This article is 7 years old

Opinion

Sexual Assault Rankings Are Misleading

Choosing a college is like building a car. The college should have each part perfectly fitted to your liking. In terms of colleges, for most women, on-campus safety is as crucial as the engine.

Choosing a college is like building a car. The college should have each part perfectly fitted to your liking. In terms of colleges, for most women, on-campus safety is as crucial as the engine. Rankings are an easy way to assess the safety of campuses. They report how many rapes occur on a campus per year. However, these rankings are flawed and inaccurate for many different reasons.

First, the data released by the US Department of Education (USDE) catalogues the number of rapes reported at each school by its students. This data can be very misleading because students are often scared reporting incidents to staff. According to the US Bureau of Justice Statistics, it is believed that somewhere between 15.8 to 30 percent of all sexual assaults are reported to police. In an anonymous survey done by the Association of American Universities (AAU), in some instances, AAU was reporting two hundred more rapes than the USDE was. This leads me to wonder how credible the data is. Another reason for the discrepancy is that the US Department of Education data only accounts for rapes that occured on campus. Many universities around the country are integrated into cities and most people live off campus.

In addition, there is a statistic that is widely recognized as being true that contradicts the data released by the AAU and USDE. According to the AAU, one in five women are sexually assaulted in college. So it seems impossible that the USDE reported 0 rapes at NYU, a school of more than 49,000.  In some cases — as crazy as it sounds —  more reported rapes could actually mean a safer environment. On the other side of the spectrum, Brown University, a school of about 9,000 supposedly had 44 rapes. This discrepancy adds to the  incredibility of the data. The data released by the USDE is only reported rapes. Many rapes go unreported. Students that feel comfortable going to the faculty means they think the faculty will defend them, and that is significant. However, we do not know what the faculty is doing once they are aware of a rape. All of these moving parts make the data very hard to interpret, and therefore calls it into question.

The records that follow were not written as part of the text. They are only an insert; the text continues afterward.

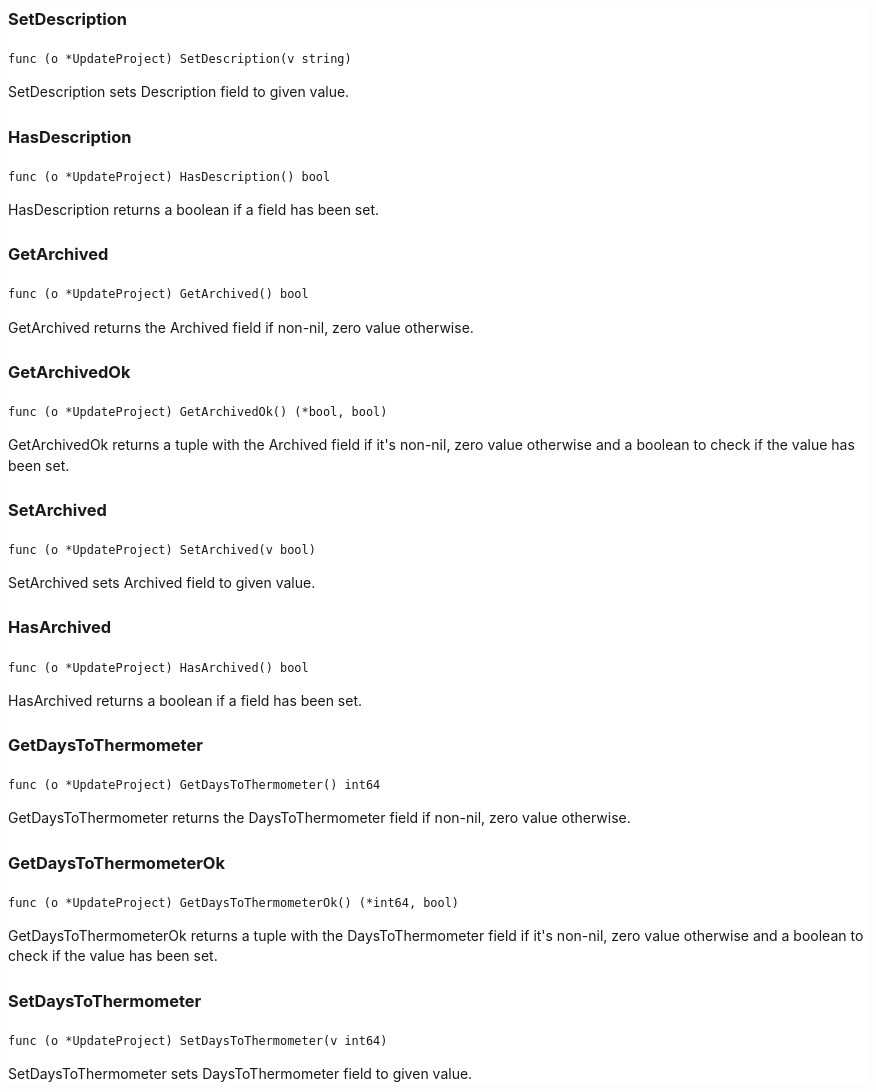 ### SetDescription

`func (o *UpdateProject) SetDescription(v string)`

SetDescription sets Description field to given value.

### HasDescription

`func (o *UpdateProject) HasDescription() bool`

HasDescription returns a boolean if a field has been set.

### GetArchived

`func (o *UpdateProject) GetArchived() bool`

GetArchived returns the Archived field if non-nil, zero value otherwise.

### GetArchivedOk

`func (o *UpdateProject) GetArchivedOk() (*bool, bool)`

GetArchivedOk returns a tuple with the Archived field if it's non-nil, zero value otherwise
and a boolean to check if the value has been set.

### SetArchived

`func (o *UpdateProject) SetArchived(v bool)`

SetArchived sets Archived field to given value.

### HasArchived

`func (o *UpdateProject) HasArchived() bool`

HasArchived returns a boolean if a field has been set.

### GetDaysToThermometer

`func (o *UpdateProject) GetDaysToThermometer() int64`

GetDaysToThermometer returns the DaysToThermometer field if non-nil, zero value otherwise.

### GetDaysToThermometerOk

`func (o *UpdateProject) GetDaysToThermometerOk() (*int64, bool)`

GetDaysToThermometerOk returns a tuple with the DaysToThermometer field if it's non-nil, zero value otherwise
and a boolean to check if the value has been set.

### SetDaysToThermometer

`func (o *UpdateProject) SetDaysToThermometer(v int64)`

SetDaysToThermometer sets DaysToThermometer field to given value.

Since the USDE and AAU data is contradictory, many rapes occur off-campus, and reported rapes can mean a safer environment, the rankings should be taken with a grain of salt and not used in the process of picking a college. If you are seriously worried about your safety at a certain college, talk to a student that goes there, or visit the campus and take a tour. All in all, a woman’s safety at her college is essential to her experience, but these rankings should not be used to predict how she will feel on her campus.